On Loving God
Bernard, of Clairvaux, Saint (1090-1153)

What is love? In his text On Loving God, St. Bernard surveys the four types of love that Christians experience as they grow in their relationship with God: loving one's self, selfish love, loving God as God, and loving one's self in God. St. Bernard reminds us that not only did God give us life, but He gave us Himself. For indeed, "God deserves to be loved very much, yea, boundlessly, because He loved us first, He infinite and we nothing, loved us, miserable sinners, with a love so great and so free." St. Bernard reminds us that we are indebted to God for his love and His sacrifice. Not only should we love God because it is what He deserves, but also because loving God does not go without reward. Loving God is to our advantage. The Lord rewards those who love Him with the blessed state of the heavenly Fatherland, where sorrow and sadness cannot enter. St. Bernard's medieval prose is poetic and full of clever imagery. His work is as beautiful as it is knowledgeable.
 

DEDICATION

To the illustrious Lord Haimeric, Cardinal Deacon of the Roman Church, and Chancellor: Bernard, called Abbot of Clairvaux, wisheth long life in the Lord and death in the Lord.

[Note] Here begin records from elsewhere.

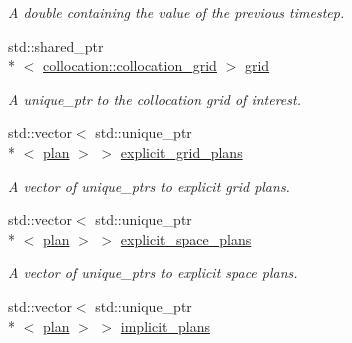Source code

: \begin{DoxyCompactItemize}
\begin{DoxyCompactList}\small\item\em A double containing the value of the previous timestep. \end{DoxyCompactList}\item 
\hypertarget{classelement_1_1element_afc376c5fee8b02ee93ca2d85dc4885db}{std\-::shared\-\_\-ptr\\*
$<$ \hyperlink{classcollocation_1_1collocation__grid}{collocation\-::collocation\-\_\-grid} $>$ \hyperlink{classelement_1_1element_afc376c5fee8b02ee93ca2d85dc4885db}{grid}}\label{classelement_1_1element_afc376c5fee8b02ee93ca2d85dc4885db}

\begin{DoxyCompactList}\small\item\em A unique\-\_\-ptr to the collocation grid of interest. \end{DoxyCompactList}\item 
\hypertarget{classelement_1_1element_a56f12828a1f17236ec40ee69022dbb95}{std\-::vector$<$ std\-::unique\-\_\-ptr\\*
$<$ \hyperlink{classplan}{plan} $>$ $>$ \hyperlink{classelement_1_1element_a56f12828a1f17236ec40ee69022dbb95}{explicit\-\_\-grid\-\_\-plans}}\label{classelement_1_1element_a56f12828a1f17236ec40ee69022dbb95}

\begin{DoxyCompactList}\small\item\em A vector of unique\-\_\-ptrs to explicit grid plans. \end{DoxyCompactList}\item 
\hypertarget{classelement_1_1element_af91fb5622e48f98e39e42867be1d2f4e}{std\-::vector$<$ std\-::unique\-\_\-ptr\\*
$<$ \hyperlink{classplan}{plan} $>$ $>$ \hyperlink{classelement_1_1element_af91fb5622e48f98e39e42867be1d2f4e}{explicit\-\_\-space\-\_\-plans}}\label{classelement_1_1element_af91fb5622e48f98e39e42867be1d2f4e}

\begin{DoxyCompactList}\small\item\em A vector of unique\-\_\-ptrs to explicit space plans. \end{DoxyCompactList}\item 
\hypertarget{classelement_1_1element_a78058a3fed0a625c5d4f025ebd44c83f}{std\-::vector$<$ std\-::unique\-\_\-ptr\\*
$<$ \hyperlink{classplan}{plan} $>$ $>$ \hyperlink{classelement_1_1element_a78058a3fed0a625c5d4f025ebd44c83f}{implicit\-\_\-plans}}\label{classelement_1_1element_a78058a3fed0a625c5d4f025ebd44c83f}


\end{DoxyCompactItemize}
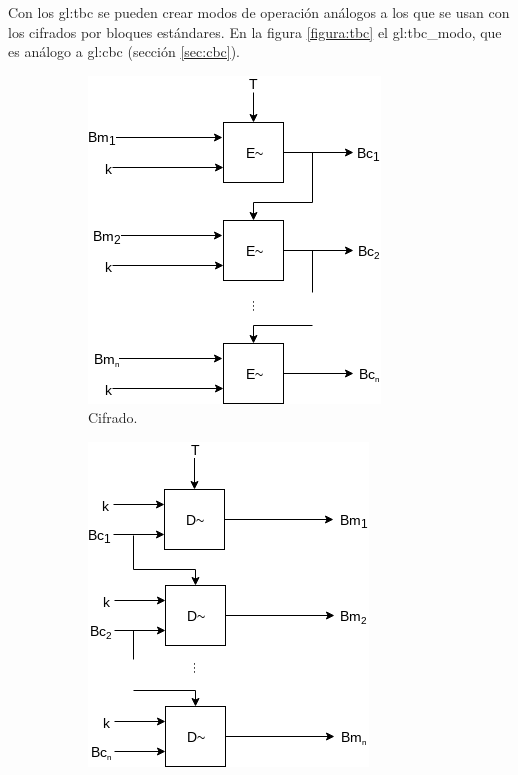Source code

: 
Con los \gls{gl:tbc} se pueden crear modos de operación análogos a los que se
usan con los cifrados por bloques estándares. En la figura \ref{figura:tbc}
el \gls{gl:tbc_modo}, que es análogo a \gls{gl:cbc} (sección \ref{sec:cbc}).

\begin{figure}[H]
  \centering
  \begin{subfigure}{0.45\textwidth}
    \begin{center}
      \includegraphics[width=0.7\linewidth]{diagramas/tbc.png}
      \caption{Cifrado.}
    \end{center}
  \end{subfigure}
  \begin{subfigure}{0.45\textwidth}
    \begin{center}
      \includegraphics[width=0.7\linewidth]{diagramas/tbc_inverso.png}

\end{center}
\end{subfigure}
\end{figure}
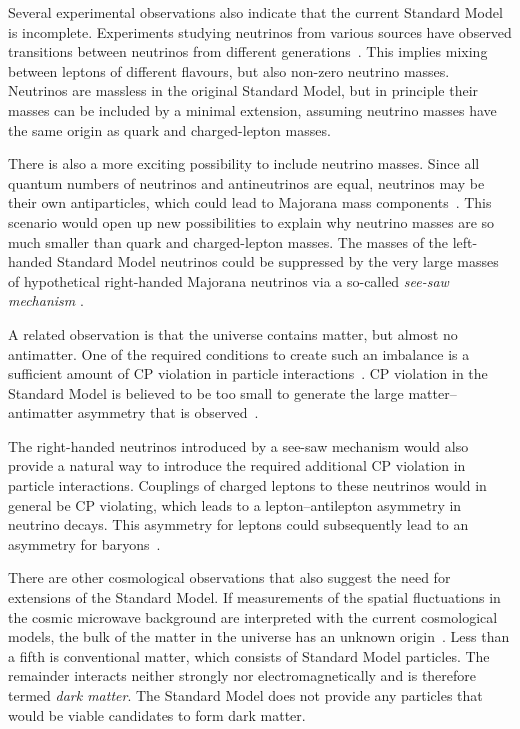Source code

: Several experimental observations also indicate that the current Standard Model is incomplete. Experiments studying neutrinos from various
sources have observed transitions between neutrinos from different
generations~\cite{Fukuda:1998mi,*Ahmad:2002jz,*Eguchi:2002dm,*An:2012eh}. This implies mixing between leptons of different flavours, but
also non-zero neutrino masses. Neutrinos are massless in the original Standard Model, but in principle their masses can be included by a
minimal extension, assuming neutrino masses have the same origin as quark and charged-lepton masses.

There is also a more exciting possibility to include neutrino masses. Since all quantum numbers of neutrinos and antineutrinos are equal,
neutrinos may be their own antiparticles, which could lead to Majorana mass components~\cite{Majorana:1937vz}. This scenario would open up
new possibilities to explain why neutrino masses are so much smaller than quark and charged-lepton masses. The masses of the left-handed
Standard Model neutrinos could be suppressed by the very large masses of hypothetical right-handed Majorana neutrinos via a so-called
\emph{see-saw mechanism} \cite{Minkowski:1977sc}.

A related observation is that the universe contains matter, but almost no antimatter. One of the required conditions to create such an
imbalance is a sufficient amount of CP violation in particle interactions~\cite{Sakharov:1967dj}. CP violation in the Standard Model is
believed to be too small to generate the large matter--antimatter asymmetry that is
observed~\cite{Gavela:1993ts,*Huet:1994jb,*Gavela:1994dt}.

The right-handed neutrinos introduced by a see-saw mechanism would also provide a natural way to introduce the required additional CP
violation in particle interactions. Couplings of charged leptons to these neutrinos would in general be CP violating, which leads to a
lepton--antilepton asymmetry in neutrino decays. This asymmetry for leptons could subsequently lead to an asymmetry for
baryons~\cite{Kuzmin:1985mm,*Fukugita:1986hr}.

There are other cosmological observations that also suggest the need for extensions of the Standard Model. If measurements of the spatial
fluctuations in the cosmic microwave background are interpreted with the current cosmological models, the bulk of the matter in the
universe has an unknown origin~\cite{Hinshaw:2012aka}. Less than a fifth is conventional matter, which consists of Standard Model
particles. The remainder interacts neither strongly nor electromagnetically and is therefore termed \emph{dark matter}. The Standard Model
does not provide any particles that would be viable candidates to form dark matter.

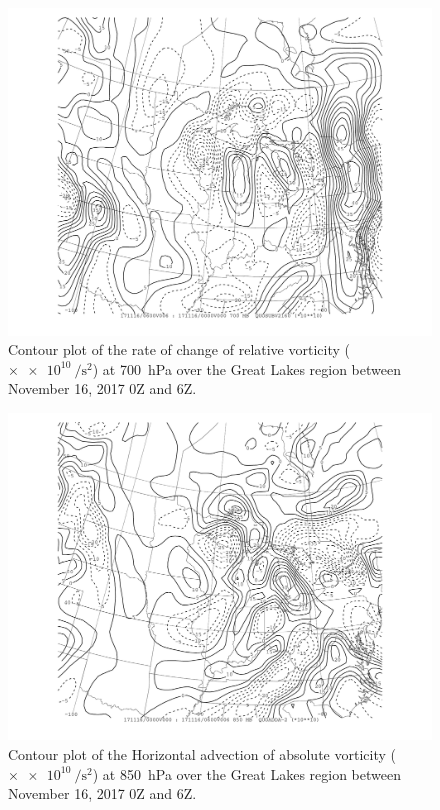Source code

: \documentclass[11pt]{article}
\begin{document}
\begin{figure}[h!]
	\centering
	\includegraphics[width=\textwidth,trim={2.5cm 1cm 2.5cm 0},clip]{dvordt_700hPa_MI}
	\caption{Contour plot of the rate of change of relative vorticity ($\times \SI{e10}{\per\s\squared}$) at \SI{700}{\hecto\Pa} over the Great Lakes region between November 16, 2017 0Z and 6Z.}
	\label{fig:dvordt_700hPa_MI}
\end{figure}

\begin{figure}[h!]
  \centering
  \includegraphics[width=\textwidth,trim={2.5cm 1cm 2.5cm 0},clip]{hor_adv_vor_MI_850hPa}
  \caption{Contour plot of the Horizontal advection of absolute vorticity ($\times \SI{e10}{\per\s\squared}$) at \SI{850}{\hecto\Pa} over the Great Lakes region between November 16, 2017 0Z and 6Z.}
  \label{fig:hor_adv_vor_MI_850hPa}
\end{figure}
\end{document}
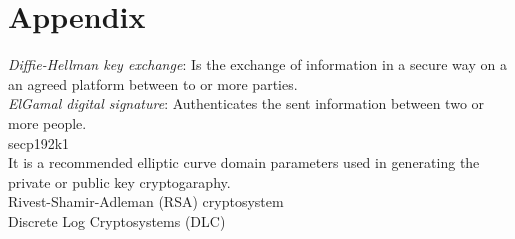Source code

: \section{Appendix}
\textit{Diffie-Hellman key exchange}: Is the exchange of information in a secure way on a an agreed platform between to or more parties.\\
\textit{ElGamal digital signature}: Authenticates the sent information between two or more people.\\
secp192k1\\  It is a recommended elliptic curve domain parameters used in generating the private or public key cryptogaraphy.\\
Rivest-Shamir-Adleman (RSA) cryptosystem\\
Discrete Log Cryptosystems (DLC)\\

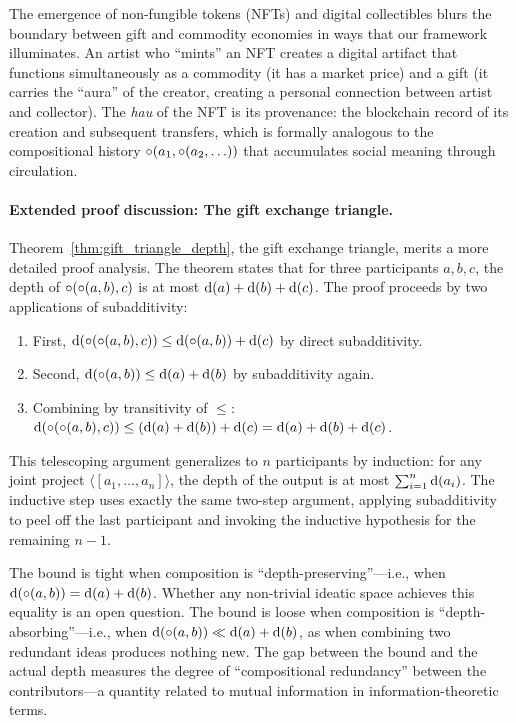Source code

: The emergence of non-fungible tokens (NFTs) and digital collectibles
blurs the boundary between gift and commodity economies in ways that
our framework illuminates.  An artist who ``mints'' an NFT creates a
digital artifact that functions simultaneously as a commodity (it has a
market price) and a gift (it carries the ``aura'' of the creator,
creating a personal connection between artist and collector).  The
\textit{hau} of the NFT is its provenance: the blockchain record of
its creation and subsequent transfers, which is formally analogous to
the compositional history $\compose(a_1, \compose(a_2, \ldots))$ that
accumulates social meaning through circulation.

\paragraph{Extended proof discussion: The gift exchange triangle.}
Theorem~\ref{thm:gift_triangle_depth}, the gift exchange triangle,
merits a more detailed proof analysis.  The theorem states that for
three participants $a, b, c$, the depth of $\compose(\compose(a, b),
c)$ is at most $\depth(a) + \depth(b) + \depth(c)$.  The proof
proceeds by two applications of subadditivity:
\begin{enumerate}
  \item First, $\depth(\compose(\compose(a, b), c)) \le
    \depth(\compose(a, b)) + \depth(c)$ by direct subadditivity.
  \item Second, $\depth(\compose(a, b)) \le \depth(a) + \depth(b)$
    by subadditivity again.
  \item Combining by transitivity of $\le$:
    $\depth(\compose(\compose(a, b), c)) \le
    (\depth(a) + \depth(b)) + \depth(c) =
    \depth(a) + \depth(b) + \depth(c)$.
\end{enumerate}
This telescoping argument generalizes to $n$ participants by induction:
for any joint project $\langle [a_1, \ldots, a_n] \rangle$, the depth
of the output is at most $\sum_{i=1}^n \depth(a_i)$.  The inductive
step uses exactly the same two-step argument, applying subadditivity to
peel off the last participant and invoking the inductive hypothesis for
the remaining $n-1$.

The bound is tight when composition is ``depth-preserving''---i.e., when
$\depth(\compose(a, b)) = \depth(a) + \depth(b)$.  Whether any
non-trivial ideatic space achieves this equality is an open question.
The bound is loose when composition is ``depth-absorbing''---i.e., when
$\depth(\compose(a, b)) \ll \depth(a) + \depth(b)$, as when combining
two redundant ideas produces nothing new.  The gap between the bound and
the actual depth measures the degree of ``compositional redundancy''
between the contributors---a quantity related to mutual information in
information-theoretic terms.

Hitherto you have been wont to seek prayers from me, not the solving of problems; although I count myself sufficient for neither. My profession shows that, if not my conversation; and to speak truth, I lack the diligence and the ability that are most essential. Yet I am glad that you turn again for spiritual counsel, instead of busying yourself about carnal matters: I only wish you had gone to some one better equipped than I am. Still, learned and simple give the same excuse and one can hardly tell whether it comes from modesty or from ignorance, unless obedience to the task assigned shall reveal. So, take from my poverty what I can give you, lest I should seem to play the philosopher, by reason of my silence. Only, I do not promise to answer other questions you may raise. This one, as to loving God, I will deal with as He shall teach me; for it is sweetest, it can be handled most safely, and it will be most profitable. Keep the others for wiser men.